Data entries
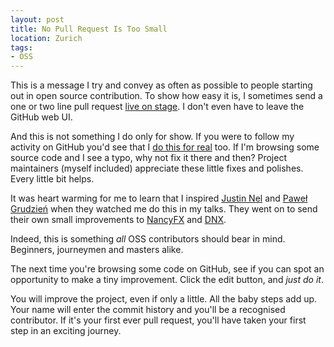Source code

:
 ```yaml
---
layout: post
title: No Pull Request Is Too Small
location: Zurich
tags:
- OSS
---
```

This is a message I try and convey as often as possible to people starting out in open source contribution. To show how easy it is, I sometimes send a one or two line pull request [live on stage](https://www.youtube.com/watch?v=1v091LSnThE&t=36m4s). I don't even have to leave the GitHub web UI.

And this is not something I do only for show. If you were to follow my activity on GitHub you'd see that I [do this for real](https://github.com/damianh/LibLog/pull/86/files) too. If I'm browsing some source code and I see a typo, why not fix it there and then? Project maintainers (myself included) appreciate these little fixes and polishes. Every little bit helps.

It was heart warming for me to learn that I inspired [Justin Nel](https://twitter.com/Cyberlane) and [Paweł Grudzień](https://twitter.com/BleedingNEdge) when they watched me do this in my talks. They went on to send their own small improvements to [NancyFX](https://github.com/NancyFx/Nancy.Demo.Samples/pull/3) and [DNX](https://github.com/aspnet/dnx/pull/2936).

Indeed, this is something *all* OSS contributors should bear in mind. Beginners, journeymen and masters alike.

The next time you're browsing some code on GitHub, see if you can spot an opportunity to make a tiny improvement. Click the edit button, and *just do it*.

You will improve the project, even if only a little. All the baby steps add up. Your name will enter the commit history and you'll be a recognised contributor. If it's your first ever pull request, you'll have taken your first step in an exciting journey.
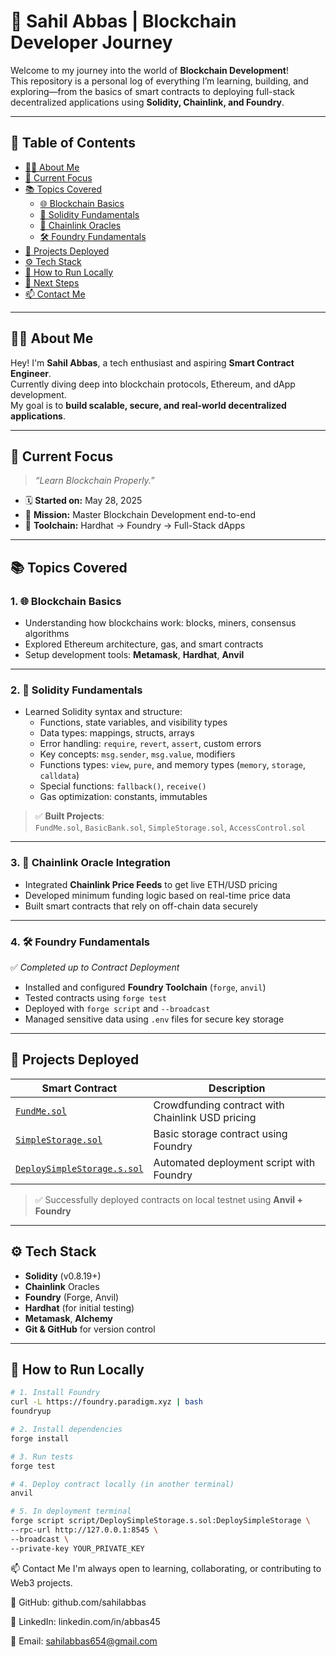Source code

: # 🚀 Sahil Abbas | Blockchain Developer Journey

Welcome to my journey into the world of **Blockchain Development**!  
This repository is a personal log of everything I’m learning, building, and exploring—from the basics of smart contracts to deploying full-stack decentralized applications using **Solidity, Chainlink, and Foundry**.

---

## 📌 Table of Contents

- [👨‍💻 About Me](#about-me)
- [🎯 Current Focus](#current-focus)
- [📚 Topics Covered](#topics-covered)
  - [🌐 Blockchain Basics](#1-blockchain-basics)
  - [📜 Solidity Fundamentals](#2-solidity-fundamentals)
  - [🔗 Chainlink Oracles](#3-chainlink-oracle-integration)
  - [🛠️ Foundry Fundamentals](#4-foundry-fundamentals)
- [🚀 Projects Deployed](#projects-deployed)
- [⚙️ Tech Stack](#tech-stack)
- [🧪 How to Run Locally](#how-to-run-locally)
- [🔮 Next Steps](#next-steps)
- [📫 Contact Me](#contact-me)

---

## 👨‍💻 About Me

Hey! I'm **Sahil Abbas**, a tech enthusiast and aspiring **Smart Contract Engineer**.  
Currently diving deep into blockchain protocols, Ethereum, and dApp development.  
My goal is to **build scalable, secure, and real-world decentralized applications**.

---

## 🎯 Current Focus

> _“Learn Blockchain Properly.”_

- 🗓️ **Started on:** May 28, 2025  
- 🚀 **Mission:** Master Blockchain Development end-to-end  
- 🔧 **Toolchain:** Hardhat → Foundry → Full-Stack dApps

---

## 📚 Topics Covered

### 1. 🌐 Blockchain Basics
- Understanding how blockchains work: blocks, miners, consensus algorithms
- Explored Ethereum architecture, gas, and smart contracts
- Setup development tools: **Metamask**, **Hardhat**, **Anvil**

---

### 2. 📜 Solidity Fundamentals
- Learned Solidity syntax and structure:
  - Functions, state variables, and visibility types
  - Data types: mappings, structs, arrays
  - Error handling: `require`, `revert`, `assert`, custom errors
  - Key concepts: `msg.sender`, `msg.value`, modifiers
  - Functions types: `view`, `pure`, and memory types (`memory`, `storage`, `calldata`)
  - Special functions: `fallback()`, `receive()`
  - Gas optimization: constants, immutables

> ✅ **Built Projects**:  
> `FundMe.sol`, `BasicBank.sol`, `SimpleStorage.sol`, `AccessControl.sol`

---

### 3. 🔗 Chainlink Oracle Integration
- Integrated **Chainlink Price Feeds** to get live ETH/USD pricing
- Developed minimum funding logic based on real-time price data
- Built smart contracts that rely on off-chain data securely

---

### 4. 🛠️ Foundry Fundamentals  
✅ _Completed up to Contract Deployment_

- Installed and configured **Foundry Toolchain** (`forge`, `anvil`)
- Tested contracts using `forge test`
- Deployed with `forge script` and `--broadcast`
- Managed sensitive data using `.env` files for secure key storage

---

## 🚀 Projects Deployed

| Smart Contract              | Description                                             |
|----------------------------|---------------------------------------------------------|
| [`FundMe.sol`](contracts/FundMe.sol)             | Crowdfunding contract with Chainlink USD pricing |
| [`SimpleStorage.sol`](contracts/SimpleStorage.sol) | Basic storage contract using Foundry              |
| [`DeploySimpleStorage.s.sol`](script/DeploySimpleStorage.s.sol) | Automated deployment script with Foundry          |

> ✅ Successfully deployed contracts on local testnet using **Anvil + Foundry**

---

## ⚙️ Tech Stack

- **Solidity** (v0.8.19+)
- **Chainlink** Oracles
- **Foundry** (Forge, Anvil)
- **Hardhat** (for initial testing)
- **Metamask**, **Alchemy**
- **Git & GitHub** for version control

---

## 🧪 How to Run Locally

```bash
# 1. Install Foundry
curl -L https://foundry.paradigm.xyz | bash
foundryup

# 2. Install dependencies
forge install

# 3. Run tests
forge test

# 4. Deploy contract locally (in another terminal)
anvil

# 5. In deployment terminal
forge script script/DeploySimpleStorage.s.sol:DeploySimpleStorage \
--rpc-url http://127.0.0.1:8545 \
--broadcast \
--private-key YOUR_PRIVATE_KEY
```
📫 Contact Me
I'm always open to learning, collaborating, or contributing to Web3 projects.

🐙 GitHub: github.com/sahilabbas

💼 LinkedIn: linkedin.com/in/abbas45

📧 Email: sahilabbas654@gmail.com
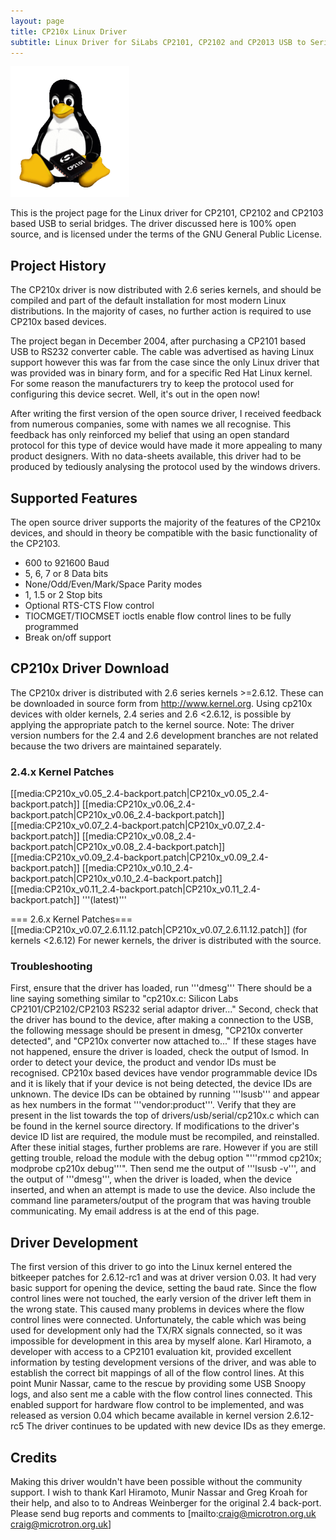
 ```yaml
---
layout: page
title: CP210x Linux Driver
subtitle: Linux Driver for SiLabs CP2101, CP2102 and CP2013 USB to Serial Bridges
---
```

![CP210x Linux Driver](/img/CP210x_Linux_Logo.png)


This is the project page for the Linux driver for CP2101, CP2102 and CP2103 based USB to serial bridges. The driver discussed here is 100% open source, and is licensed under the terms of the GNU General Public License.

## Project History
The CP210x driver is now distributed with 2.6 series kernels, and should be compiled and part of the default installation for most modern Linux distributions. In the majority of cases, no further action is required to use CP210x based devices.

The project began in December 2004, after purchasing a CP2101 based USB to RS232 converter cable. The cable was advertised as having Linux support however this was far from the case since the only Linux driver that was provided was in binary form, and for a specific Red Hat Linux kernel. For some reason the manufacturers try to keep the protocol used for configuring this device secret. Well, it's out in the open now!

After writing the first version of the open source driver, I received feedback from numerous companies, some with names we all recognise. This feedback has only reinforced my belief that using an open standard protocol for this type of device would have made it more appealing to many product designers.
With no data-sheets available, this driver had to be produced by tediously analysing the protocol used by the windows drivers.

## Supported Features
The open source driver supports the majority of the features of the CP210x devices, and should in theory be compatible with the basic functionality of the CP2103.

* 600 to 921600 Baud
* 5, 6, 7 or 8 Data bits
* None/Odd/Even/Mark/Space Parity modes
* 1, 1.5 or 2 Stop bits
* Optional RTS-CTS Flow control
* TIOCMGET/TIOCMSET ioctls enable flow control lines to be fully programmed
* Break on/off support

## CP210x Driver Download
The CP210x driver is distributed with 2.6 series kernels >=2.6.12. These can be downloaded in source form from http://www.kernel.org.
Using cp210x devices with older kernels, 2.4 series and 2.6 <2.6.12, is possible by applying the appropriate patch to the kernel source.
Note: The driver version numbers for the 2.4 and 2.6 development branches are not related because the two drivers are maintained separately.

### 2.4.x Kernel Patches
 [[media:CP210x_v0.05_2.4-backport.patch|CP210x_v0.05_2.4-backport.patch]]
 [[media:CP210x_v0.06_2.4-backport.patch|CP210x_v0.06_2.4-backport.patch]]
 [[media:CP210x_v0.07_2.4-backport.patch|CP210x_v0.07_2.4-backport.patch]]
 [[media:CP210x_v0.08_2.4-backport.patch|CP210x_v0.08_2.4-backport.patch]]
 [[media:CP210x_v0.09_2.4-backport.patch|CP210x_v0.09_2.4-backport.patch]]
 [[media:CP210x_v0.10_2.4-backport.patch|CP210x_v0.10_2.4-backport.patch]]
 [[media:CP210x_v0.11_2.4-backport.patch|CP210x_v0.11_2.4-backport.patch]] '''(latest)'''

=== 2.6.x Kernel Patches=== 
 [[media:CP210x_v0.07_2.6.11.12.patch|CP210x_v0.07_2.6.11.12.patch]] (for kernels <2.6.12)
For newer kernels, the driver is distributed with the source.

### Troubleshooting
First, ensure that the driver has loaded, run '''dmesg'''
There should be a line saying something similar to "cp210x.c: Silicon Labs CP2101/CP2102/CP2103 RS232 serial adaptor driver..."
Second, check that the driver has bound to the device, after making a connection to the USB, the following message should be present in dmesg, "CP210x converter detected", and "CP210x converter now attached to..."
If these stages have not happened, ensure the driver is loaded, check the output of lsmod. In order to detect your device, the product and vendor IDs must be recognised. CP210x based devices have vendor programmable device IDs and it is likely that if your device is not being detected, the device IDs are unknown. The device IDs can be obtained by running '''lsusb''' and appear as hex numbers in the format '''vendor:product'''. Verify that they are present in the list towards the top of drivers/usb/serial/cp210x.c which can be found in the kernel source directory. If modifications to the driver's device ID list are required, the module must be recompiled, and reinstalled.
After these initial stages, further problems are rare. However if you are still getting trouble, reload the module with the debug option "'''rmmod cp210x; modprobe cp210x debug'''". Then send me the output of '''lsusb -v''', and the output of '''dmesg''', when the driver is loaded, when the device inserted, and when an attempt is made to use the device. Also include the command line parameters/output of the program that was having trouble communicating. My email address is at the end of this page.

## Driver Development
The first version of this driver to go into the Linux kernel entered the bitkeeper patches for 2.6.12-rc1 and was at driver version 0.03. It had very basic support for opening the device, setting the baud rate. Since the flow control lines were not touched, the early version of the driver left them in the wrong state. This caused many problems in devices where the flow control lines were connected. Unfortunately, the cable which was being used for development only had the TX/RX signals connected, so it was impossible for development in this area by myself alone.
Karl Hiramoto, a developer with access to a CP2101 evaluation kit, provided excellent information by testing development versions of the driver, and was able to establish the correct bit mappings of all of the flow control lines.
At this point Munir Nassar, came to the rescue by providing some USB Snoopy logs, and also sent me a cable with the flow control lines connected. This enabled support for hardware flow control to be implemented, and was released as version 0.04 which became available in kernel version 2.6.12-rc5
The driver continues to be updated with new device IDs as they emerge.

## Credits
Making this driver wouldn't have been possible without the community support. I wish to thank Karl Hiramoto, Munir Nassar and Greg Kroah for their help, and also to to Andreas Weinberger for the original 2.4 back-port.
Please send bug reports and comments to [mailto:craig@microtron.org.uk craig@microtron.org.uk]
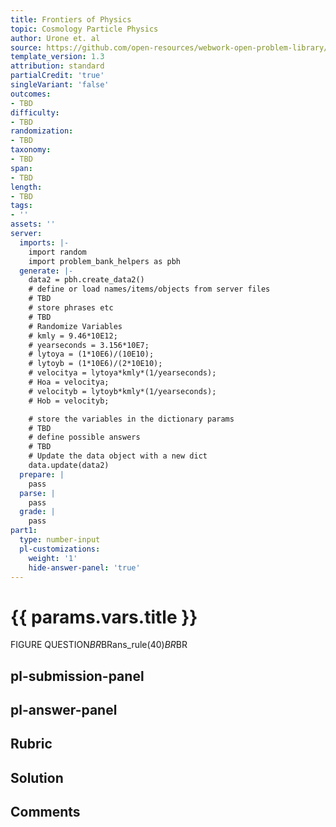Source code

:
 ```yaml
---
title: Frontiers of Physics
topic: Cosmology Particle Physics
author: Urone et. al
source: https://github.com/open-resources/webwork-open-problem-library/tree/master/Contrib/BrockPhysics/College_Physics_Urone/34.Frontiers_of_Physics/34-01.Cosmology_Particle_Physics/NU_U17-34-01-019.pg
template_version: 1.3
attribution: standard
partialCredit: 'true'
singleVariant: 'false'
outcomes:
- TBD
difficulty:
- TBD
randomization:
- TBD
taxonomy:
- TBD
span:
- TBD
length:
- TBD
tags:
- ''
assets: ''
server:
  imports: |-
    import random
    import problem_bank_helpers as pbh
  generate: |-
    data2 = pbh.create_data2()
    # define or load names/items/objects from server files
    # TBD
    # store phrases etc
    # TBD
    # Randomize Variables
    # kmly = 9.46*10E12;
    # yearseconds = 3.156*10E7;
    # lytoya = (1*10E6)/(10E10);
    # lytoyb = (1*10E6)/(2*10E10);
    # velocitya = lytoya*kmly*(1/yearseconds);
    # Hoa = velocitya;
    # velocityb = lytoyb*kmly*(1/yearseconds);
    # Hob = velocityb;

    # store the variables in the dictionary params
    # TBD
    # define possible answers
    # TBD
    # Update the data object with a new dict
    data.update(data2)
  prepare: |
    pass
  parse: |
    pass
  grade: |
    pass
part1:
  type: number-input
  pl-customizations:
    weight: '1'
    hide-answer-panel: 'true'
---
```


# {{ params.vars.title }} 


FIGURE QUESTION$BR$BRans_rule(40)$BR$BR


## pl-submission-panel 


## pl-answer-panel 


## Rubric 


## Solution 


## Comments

* **Problem details**
Please set down exactly the lines from the first line of the data above through the line with "This is a message", both included, leaving out the pictures.

* **Response**
Source code

:
 ```yaml
---
layout: post
title: No Pull Request Is Too Small
location: Zurich
tags:
- OSS
---
```

This is a message I try and convey as often as possible to people starting out in open source contribution. To show how easy it is, I sometimes send a one or two line pull request [live on stage](https://www.youtube.com/watch?v=1v091LSnThE&t=36m4s). I don't even have to leave the GitHub web UI.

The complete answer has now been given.